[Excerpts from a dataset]
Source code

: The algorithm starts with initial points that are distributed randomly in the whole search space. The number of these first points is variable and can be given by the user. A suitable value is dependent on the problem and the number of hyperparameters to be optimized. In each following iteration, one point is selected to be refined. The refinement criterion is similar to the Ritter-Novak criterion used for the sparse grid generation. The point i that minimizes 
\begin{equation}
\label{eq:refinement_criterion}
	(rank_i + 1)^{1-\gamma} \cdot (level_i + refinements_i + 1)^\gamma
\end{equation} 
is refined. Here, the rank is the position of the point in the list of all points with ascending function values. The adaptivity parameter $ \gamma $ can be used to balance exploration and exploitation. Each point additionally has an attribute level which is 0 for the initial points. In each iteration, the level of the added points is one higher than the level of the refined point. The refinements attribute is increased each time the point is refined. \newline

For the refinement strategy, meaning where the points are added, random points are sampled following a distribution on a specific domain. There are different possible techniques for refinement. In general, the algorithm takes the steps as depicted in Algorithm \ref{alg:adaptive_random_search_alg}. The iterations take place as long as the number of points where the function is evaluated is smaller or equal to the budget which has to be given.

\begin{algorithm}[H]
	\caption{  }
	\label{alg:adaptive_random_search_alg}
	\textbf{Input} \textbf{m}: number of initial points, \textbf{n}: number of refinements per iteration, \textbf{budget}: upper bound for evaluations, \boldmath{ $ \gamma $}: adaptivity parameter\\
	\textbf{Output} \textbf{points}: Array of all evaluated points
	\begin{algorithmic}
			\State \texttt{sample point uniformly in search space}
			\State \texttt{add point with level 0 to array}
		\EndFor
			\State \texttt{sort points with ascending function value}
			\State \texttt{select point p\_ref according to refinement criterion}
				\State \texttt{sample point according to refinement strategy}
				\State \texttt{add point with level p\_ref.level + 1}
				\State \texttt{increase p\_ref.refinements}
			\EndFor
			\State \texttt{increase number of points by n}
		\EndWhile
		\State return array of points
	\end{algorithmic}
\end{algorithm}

WHAT THE EXERCISE ASKS →
Having read the records above, print them out again exactly.

TASK RESPONSE →
Source code

: The algorithm starts with initial points that are distributed randomly in the whole search space. The number of these first points is variable and can be given by the user. A suitable value is dependent on the problem and the number of hyperparameters to be optimized. In each following iteration, one point is selected to be refined. The refinement criterion is similar to the Ritter-Novak criterion used for the sparse grid generation. The point i that minimizes 
\begin{equation}
\label{eq:refinement_criterion}
	(rank_i + 1)^{1-\gamma} \cdot (level_i + refinements_i + 1)^\gamma
\end{equation} 
is refined. Here, the rank is the position of the point in the list of all points with ascending function values. The adaptivity parameter $ \gamma $ can be used to balance exploration and exploitation. Each point additionally has an attribute level which is 0 for the initial points. In each iteration, the level of the added points is one higher than the level of the refined point. The refinements attribute is increased each time the point is refined. \newline

For the refinement strategy, meaning where the points are added, random points are sampled following a distribution on a specific domain. There are different possible techniques for refinement. In general, the algorithm takes the steps as depicted in Algorithm \ref{alg:adaptive_random_search_alg}. The iterations take place as long as the number of points where the function is evaluated is smaller or equal to the budget which has to be given.

\begin{algorithm}[H]
	\caption{  }
	\label{alg:adaptive_random_search_alg}
	\textbf{Input} \textbf{m}: number of initial points, \textbf{n}: number of refinements per iteration, \textbf{budget}: upper bound for evaluations, \boldmath{ $ \gamma $}: adaptivity parameter\\
	\textbf{Output} \textbf{points}: Array of all evaluated points
	\begin{algorithmic}
			\State \texttt{sample point uniformly in search space}
			\State \texttt{add point with level 0 to array}
		\EndFor
			\State \texttt{sort points with ascending function value}
			\State \texttt{select point p\_ref according to refinement criterion}
				\State \texttt{sample point according to refinement strategy}
				\State \texttt{add point with level p\_ref.level + 1}
				\State \texttt{increase p\_ref.refinements}
			\EndFor
			\State \texttt{increase number of points by n}
		\EndWhile
		\State return array of points
	\end{algorithmic}
\end{algorithm}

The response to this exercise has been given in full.